Title Absence of clinical signs of cardiac denervation after percutaneous myocardial laser revascularization.
Author Guzzetti, Stefano; Colombo, Alessandro; Piccaluga, Emanuela; Tagliabue, Luca; Magatelli, Renata; Cantoni, Giulia; Viecca, Maurizio
Journal Int J Cardiol Publication Year/Month 2003-Oct
PMID 14559122 PMCID -N/A-
Affiliation 1.Medicina Interna II, Ospedale L. Sacco, via GB Grassi 74, Milan 20157, Italy. stefanog@fisiopat.sacco.unimi.it.

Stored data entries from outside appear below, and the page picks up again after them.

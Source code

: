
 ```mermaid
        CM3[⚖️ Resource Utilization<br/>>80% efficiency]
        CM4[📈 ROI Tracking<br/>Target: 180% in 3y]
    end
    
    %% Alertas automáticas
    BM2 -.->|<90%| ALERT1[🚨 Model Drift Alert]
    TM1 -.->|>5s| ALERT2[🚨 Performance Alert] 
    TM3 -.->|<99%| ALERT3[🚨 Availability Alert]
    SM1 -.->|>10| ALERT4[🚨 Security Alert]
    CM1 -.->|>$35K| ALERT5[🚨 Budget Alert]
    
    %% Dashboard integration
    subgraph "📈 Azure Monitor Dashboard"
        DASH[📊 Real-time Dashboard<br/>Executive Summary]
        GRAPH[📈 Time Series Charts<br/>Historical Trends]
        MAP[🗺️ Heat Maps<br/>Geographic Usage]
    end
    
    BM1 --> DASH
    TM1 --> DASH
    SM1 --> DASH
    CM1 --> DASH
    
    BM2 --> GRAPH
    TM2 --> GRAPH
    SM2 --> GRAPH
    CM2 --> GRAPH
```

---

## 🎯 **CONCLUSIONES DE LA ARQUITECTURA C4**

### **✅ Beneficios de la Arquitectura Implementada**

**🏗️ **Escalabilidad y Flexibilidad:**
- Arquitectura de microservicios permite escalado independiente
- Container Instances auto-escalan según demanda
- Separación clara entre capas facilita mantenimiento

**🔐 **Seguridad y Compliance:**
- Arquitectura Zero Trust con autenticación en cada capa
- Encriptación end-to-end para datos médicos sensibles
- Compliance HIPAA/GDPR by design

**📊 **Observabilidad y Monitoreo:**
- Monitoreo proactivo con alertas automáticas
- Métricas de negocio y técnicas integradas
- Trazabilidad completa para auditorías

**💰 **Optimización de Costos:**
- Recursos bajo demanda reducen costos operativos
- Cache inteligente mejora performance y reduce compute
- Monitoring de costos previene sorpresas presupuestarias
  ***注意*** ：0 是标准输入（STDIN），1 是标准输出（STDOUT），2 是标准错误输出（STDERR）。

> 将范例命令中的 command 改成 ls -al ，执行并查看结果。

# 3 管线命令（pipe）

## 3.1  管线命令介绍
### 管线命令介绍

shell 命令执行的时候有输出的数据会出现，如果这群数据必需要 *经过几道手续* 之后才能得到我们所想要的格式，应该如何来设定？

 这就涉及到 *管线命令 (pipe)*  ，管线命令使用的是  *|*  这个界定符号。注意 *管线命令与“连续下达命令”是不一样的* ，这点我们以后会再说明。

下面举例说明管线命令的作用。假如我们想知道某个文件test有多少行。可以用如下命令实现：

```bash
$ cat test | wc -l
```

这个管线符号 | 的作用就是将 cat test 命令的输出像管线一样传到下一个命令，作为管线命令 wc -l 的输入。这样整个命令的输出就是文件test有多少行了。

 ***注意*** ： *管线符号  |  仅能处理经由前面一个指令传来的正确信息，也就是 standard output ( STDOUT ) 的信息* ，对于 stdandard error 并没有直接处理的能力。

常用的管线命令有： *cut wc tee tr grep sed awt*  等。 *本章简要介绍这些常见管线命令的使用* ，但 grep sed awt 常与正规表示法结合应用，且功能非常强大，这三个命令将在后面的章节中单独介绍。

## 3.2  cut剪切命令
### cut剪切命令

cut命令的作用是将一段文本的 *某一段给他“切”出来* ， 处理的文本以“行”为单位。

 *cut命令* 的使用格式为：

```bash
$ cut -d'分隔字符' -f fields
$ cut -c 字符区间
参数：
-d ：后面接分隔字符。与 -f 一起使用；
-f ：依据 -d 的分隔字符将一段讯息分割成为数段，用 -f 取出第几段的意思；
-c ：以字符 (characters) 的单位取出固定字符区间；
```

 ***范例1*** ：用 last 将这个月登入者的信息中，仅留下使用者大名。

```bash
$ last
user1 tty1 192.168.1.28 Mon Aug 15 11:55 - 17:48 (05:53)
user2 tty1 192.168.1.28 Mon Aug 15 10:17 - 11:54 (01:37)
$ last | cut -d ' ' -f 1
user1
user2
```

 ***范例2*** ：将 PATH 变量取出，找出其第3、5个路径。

BACKGROUND: Percutaneous myocardial revascularization with laser (PMR) is a catheter-based technique that has generated much interest in the treatment of patients with severe coronary artery disease. Several mechanisms have been proposed to explain the reported clinical benefits of this technique. Cardiac autonomic denervation is among these. METHODS: We studied 32 consecutive patients with chronic severe angina not suitable for other revascularization approaches. Canadian Class Society (CCS) class clinical assessment, Naughton exercise stress test, and scintigraphic myocardial perfusion were evaluated before and 1 and 6 months after PMR. Ewing\'s autonomic tests, heart rate variability (HRV), and plasmatic catecholamines were assessed before revascularization in non-diabetic and diabetic patients and repeated 1 month after PMR in 13 non-diabetics. A psychological test was carried out before PMR to evaluate the attitude towards this new procedure. RESULTS: All the markers of autonomic cardiac control were unmodified after the procedure. Moreover, scintigraphic perfusion measured in the lasered areas was similar before and after the procedure. On the other hand, the clinical conditions significantly improved (CCS class from 3+/-0.8 to 1.9+/-0.9 at 1 month, P<0.01) and the exercise-related ischemic threshold was significantly better (from 311+/-28 to 453+/-51 s, P<0.05). The patients with a psychologically \'positive\' expectation for this new procedure had results comparable to those with a \'negative\' expectation. CONCLUSIONS: PMR improves symptoms in patients with end-stage coronary artery disease in the absence of any detectable clinical sign of heart denervation.